Le Vaisseau-fantôme fut, sinon un échec, du moins, un demi succès. Accueilli avec faveur le soir de la première, malgré une interprétation défectueuse, il fut malmené par la critique locale, qui trouva l’instrumentation trop chargée, la musique trop uniformément sombre, trop pauvre en mélodies faciles à retenir, plutôt savante qu’émouvante. Quant au public, qui espérait que Wagner allait lui offrir quelque chose d’analogue à Rienzi, il se sentit désorienté en présence d’une œuvre si complètement originale, si diamétralement opposée à ce qu’on attendait de l’auteur. Aussi se laissa-t-il persuader par les critiques que l’œuvre était manquée, et, après la quatrième représentation, le Vaisseau-fantôme fut mis de côté. En même temps Rienzi était repris avec un succès constant. La leçon était claire. Si Wagner voulait retrouver un triomphe comme celui de Rienzi, il lui fallait à tout prix faire le sacrifice de ses idées nouvelles sur le drame musical et revenir au genre historique, à la pièce à grand spectacle. À quel parti allait-il s’arrêter ?

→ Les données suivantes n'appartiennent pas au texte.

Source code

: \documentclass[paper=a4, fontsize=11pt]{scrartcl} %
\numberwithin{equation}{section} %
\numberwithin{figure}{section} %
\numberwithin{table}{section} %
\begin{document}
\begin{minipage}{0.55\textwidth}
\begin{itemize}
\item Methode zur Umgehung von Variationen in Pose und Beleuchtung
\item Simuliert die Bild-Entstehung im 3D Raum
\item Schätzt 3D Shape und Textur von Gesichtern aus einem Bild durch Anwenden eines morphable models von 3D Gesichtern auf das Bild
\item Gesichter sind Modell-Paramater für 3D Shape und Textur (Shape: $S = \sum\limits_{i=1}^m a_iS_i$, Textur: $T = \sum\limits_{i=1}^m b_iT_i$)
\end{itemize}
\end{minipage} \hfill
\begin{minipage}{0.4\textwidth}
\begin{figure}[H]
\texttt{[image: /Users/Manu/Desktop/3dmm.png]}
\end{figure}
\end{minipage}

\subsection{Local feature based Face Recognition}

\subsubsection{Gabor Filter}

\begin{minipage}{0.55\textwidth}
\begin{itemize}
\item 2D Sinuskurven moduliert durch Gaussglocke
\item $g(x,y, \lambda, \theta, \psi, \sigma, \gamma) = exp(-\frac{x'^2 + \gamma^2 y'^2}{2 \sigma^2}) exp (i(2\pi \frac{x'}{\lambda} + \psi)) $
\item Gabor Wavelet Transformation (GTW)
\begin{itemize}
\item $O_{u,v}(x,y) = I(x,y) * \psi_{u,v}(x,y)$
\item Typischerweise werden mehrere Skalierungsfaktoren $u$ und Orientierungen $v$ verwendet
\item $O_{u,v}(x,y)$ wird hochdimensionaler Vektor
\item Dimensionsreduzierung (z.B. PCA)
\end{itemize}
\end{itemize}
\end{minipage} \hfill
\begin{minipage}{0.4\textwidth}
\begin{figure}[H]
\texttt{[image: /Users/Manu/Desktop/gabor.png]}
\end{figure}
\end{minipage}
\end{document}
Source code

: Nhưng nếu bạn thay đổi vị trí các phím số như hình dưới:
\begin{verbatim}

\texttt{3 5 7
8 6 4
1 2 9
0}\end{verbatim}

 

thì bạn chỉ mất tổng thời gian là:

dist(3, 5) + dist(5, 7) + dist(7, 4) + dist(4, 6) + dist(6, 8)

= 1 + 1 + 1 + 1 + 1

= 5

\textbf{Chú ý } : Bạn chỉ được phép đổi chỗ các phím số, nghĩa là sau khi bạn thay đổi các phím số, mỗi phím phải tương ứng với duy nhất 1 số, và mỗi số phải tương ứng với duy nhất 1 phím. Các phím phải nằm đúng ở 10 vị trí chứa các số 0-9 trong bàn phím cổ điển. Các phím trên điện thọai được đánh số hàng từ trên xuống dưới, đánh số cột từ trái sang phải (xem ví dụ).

Il rapportait de Paris deux idées dramatiques de valeur très inégale, conçues l’une et l’autre après l’achèvement du Vaisseau-fantôme pendant les quelques mois qui s’écoulèrent encore avant son départ pour l’Allemagne : un projet de drame historique sur Manfred, un projet de drame « romantique » sur la légende de Tannhäuser.